Segment Start: Supplied data
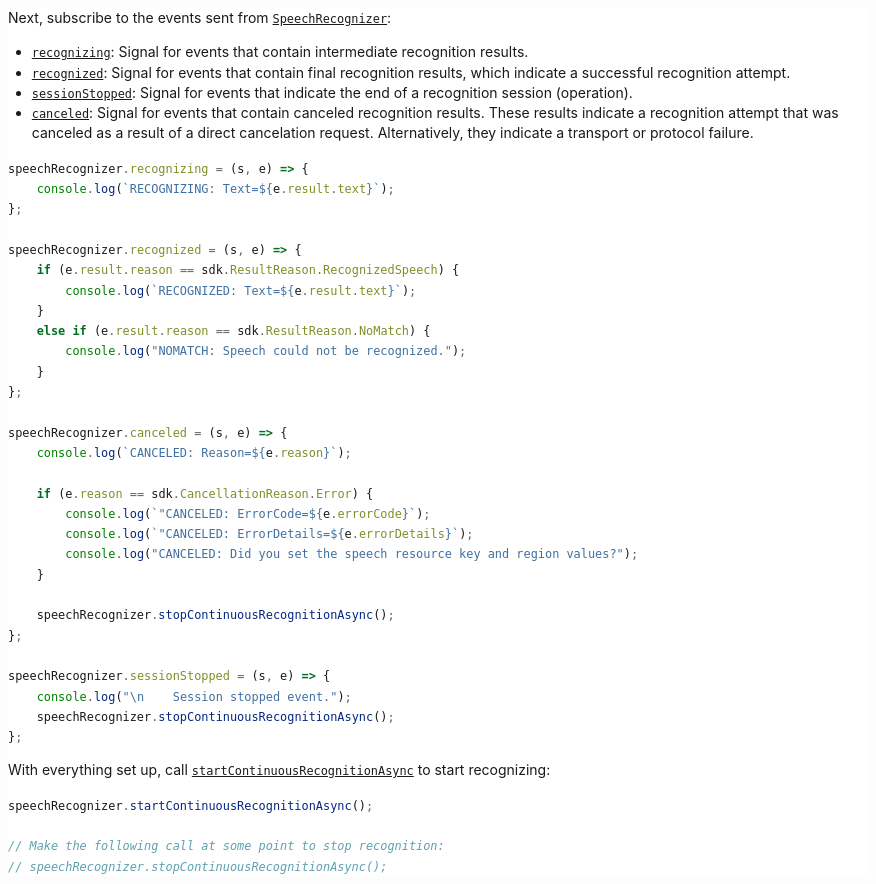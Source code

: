 Next, subscribe to the events sent from [`SpeechRecognizer`](/javascript/api/microsoft-cognitiveservices-speech-sdk/speechrecognizer):

* [`recognizing`](/javascript/api/microsoft-cognitiveservices-speech-sdk/speechrecognizer#recognizing): Signal for events that contain intermediate recognition results.
* [`recognized`](/javascript/api/microsoft-cognitiveservices-speech-sdk/speechrecognizer#recognized): Signal for events that contain final recognition results, which indicate a successful recognition attempt.
* [`sessionStopped`](/javascript/api/microsoft-cognitiveservices-speech-sdk/speechrecognizer#sessionstopped): Signal for events that indicate the end of a recognition session (operation).
* [`canceled`](/javascript/api/microsoft-cognitiveservices-speech-sdk/speechrecognizer#canceled): Signal for events that contain canceled recognition results. These results indicate a recognition attempt that was canceled as a result of a direct cancelation request. Alternatively, they indicate a transport or protocol failure.

```javascript
speechRecognizer.recognizing = (s, e) => {
    console.log(`RECOGNIZING: Text=${e.result.text}`);
};

speechRecognizer.recognized = (s, e) => {
    if (e.result.reason == sdk.ResultReason.RecognizedSpeech) {
        console.log(`RECOGNIZED: Text=${e.result.text}`);
    }
    else if (e.result.reason == sdk.ResultReason.NoMatch) {
        console.log("NOMATCH: Speech could not be recognized.");
    }
};

speechRecognizer.canceled = (s, e) => {
    console.log(`CANCELED: Reason=${e.reason}`);

    if (e.reason == sdk.CancellationReason.Error) {
        console.log(`"CANCELED: ErrorCode=${e.errorCode}`);
        console.log(`"CANCELED: ErrorDetails=${e.errorDetails}`);
        console.log("CANCELED: Did you set the speech resource key and region values?");
    }

    speechRecognizer.stopContinuousRecognitionAsync();
};

speechRecognizer.sessionStopped = (s, e) => {
    console.log("\n    Session stopped event.");
    speechRecognizer.stopContinuousRecognitionAsync();
};
```

With everything set up, call [`startContinuousRecognitionAsync`](/javascript/api/microsoft-cognitiveservices-speech-sdk/speechrecognizer#startcontinuousrecognitionasync) to start recognizing:

```javascript
speechRecognizer.startContinuousRecognitionAsync();

// Make the following call at some point to stop recognition:
// speechRecognizer.stopContinuousRecognitionAsync();
```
Segment End: Supplied data
**Work instructions**: Only an exact copy of the records, free of images, belongs in the answer.

**Output**:
Source code

: Next, subscribe to the events sent from [`SpeechRecognizer`](/javascript/api/microsoft-cognitiveservices-speech-sdk/speechrecognizer):

* [`recognizing`](/javascript/api/microsoft-cognitiveservices-speech-sdk/speechrecognizer#recognizing): Signal for events that contain intermediate recognition results.
* [`recognized`](/javascript/api/microsoft-cognitiveservices-speech-sdk/speechrecognizer#recognized): Signal for events that contain final recognition results, which indicate a successful recognition attempt.
* [`sessionStopped`](/javascript/api/microsoft-cognitiveservices-speech-sdk/speechrecognizer#sessionstopped): Signal for events that indicate the end of a recognition session (operation).
* [`canceled`](/javascript/api/microsoft-cognitiveservices-speech-sdk/speechrecognizer#canceled): Signal for events that contain canceled recognition results. These results indicate a recognition attempt that was canceled as a result of a direct cancelation request. Alternatively, they indicate a transport or protocol failure.

```javascript
speechRecognizer.recognizing = (s, e) => {
    console.log(`RECOGNIZING: Text=${e.result.text}`);
};

speechRecognizer.recognized = (s, e) => {
    if (e.result.reason == sdk.ResultReason.RecognizedSpeech) {
        console.log(`RECOGNIZED: Text=${e.result.text}`);
    }
    else if (e.result.reason == sdk.ResultReason.NoMatch) {
        console.log("NOMATCH: Speech could not be recognized.");
    }
};

speechRecognizer.canceled = (s, e) => {
    console.log(`CANCELED: Reason=${e.reason}`);

    if (e.reason == sdk.CancellationReason.Error) {
        console.log(`"CANCELED: ErrorCode=${e.errorCode}`);
        console.log(`"CANCELED: ErrorDetails=${e.errorDetails}`);
        console.log("CANCELED: Did you set the speech resource key and region values?");
    }

    speechRecognizer.stopContinuousRecognitionAsync();
};

speechRecognizer.sessionStopped = (s, e) => {
    console.log("\n    Session stopped event.");
    speechRecognizer.stopContinuousRecognitionAsync();
};
```

With everything set up, call [`startContinuousRecognitionAsync`](/javascript/api/microsoft-cognitiveservices-speech-sdk/speechrecognizer#startcontinuousrecognitionasync) to start recognizing:

```javascript
speechRecognizer.startContinuousRecognitionAsync();

// Make the following call at some point to stop recognition:
// speechRecognizer.stopContinuousRecognitionAsync();
```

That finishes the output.